Full-dose PPI therapy may reduce symptom relapse, but reduced-dose PPIs (e.g., alternate-day omeprazole) have consistently proved ineffective for long-term management of GERD. Patients who experience relief with PPIs often relapse when given standard- or high-dose H2RAs with or without prokinetic therapy; once-daily dosages of H2RAs are not appropriate for patients with GERD.
Acid suppression has been proved to decrease the recurrence of peptic esophageal strictures, but Barrett’s esophagus does not appear to regress. Squamous epithelium has been reported in association with long-term PPI therapy, although its significance remains unclear.
Evidence Level II
One option for the maintenance of GERD is antireflux surgery, or repair of the lower esophageal sphincter. The effectiveness of surgical therapy is controversial: in early trials, surgery was more effective than medication, but only low-efficacy treatments were used in comparison. Poorer outcomes and more complications are found in low-volume centers.
Candidates for surgery must be carefully selected and evaluated. Typical reflux symptoms are more likely to be relieved by surgery than are atypical and supraesophageal symptoms. According to one study that involved 100 patients, the best predictors for good surgery outcomes were age younger than 50 years and typical reflux symptoms that resolved completely with medical therapy, although lack of response to therapy often is used as a rationale. Patients with nocturnal regurgitation and those with duodenogastroesophageal reflux may benefit from surgery; more data are needed to determine which patients would benefit most. Complications of surgery may be increased with delayed gastric emptying, but there is no clear indication for routine preoperative testing. Deterioration of lower esophageal sphincter pressure and endoscopic histology after five or six years postoperative has been reported.

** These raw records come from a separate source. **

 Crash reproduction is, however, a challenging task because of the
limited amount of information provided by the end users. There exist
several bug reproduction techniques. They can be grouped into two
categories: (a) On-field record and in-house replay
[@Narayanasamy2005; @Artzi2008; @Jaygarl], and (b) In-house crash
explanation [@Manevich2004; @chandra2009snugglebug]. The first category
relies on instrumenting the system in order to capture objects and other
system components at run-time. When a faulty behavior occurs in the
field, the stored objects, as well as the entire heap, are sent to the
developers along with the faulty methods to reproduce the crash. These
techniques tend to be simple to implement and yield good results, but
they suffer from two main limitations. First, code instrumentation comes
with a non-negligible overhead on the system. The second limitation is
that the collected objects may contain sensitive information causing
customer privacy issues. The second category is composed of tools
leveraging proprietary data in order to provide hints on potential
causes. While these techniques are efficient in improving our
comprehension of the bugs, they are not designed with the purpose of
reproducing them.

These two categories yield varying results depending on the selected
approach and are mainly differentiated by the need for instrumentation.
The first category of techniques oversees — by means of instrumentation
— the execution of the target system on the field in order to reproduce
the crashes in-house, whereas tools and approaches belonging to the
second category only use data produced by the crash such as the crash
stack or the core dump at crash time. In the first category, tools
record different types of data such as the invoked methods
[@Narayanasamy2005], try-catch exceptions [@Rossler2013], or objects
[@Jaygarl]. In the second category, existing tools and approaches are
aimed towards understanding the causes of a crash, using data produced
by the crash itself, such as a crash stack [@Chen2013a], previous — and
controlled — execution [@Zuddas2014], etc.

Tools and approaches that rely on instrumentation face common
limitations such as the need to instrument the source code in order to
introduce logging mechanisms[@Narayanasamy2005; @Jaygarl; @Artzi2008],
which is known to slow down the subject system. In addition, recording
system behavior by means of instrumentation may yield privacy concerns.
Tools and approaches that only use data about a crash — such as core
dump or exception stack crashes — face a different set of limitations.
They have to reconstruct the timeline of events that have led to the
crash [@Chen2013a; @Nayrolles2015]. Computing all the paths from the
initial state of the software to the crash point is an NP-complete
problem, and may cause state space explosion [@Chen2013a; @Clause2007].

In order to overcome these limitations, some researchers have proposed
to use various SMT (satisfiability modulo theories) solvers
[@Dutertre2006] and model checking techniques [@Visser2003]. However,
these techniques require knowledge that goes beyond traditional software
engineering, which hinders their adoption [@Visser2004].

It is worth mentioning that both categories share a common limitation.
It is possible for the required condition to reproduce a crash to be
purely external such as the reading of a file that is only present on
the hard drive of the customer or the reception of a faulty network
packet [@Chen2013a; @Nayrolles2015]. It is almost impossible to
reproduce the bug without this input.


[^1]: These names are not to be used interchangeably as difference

The availability of laparoscopic antireflux surgery has increased patient acceptance of surgical therapy. Laparoscopic techniques have been found to lower the cost of treatment and shorten the duration of hospital stay as well as reduce postoperative morbidity, although postoperative symptoms (e.g., dysphagia, belching, flatulence, diarrhea) still are common. Laparoscopic surgery may increase dysphagia compared with an open technique, may not be possible in patients who have had previous surgery, and may be less effective in very obese patients.
Evidence Level III
Endoscopic therapy is relatively new, and systematic reviews have found no definite indications for its use. However, select well-informed patients with well-documented GERD that is responsive to therapy with PPIs may benefit from the procedure. Three categories of endoscopic technique have been studied: (1) radiofrequency application to increase the lower esophageal sphincter reflux barrier; (2) endoscopic sewing devices; and (3) injection of a nonresorbable polymer into the lower esophageal sphincter area. All techniques seemed to improve reflux symptoms, but normalization of intraesophageal acid exposure was limited and there were no significant changes in lower esophageal sphincter pressure. Possible complications of radiofrequency application include perforation, hemorrhage, and death. Data are needed on the long-term durability and safety of endoscopic techniques, their usefulness in patients with atypical GERD, and their efficacy outside the study setting.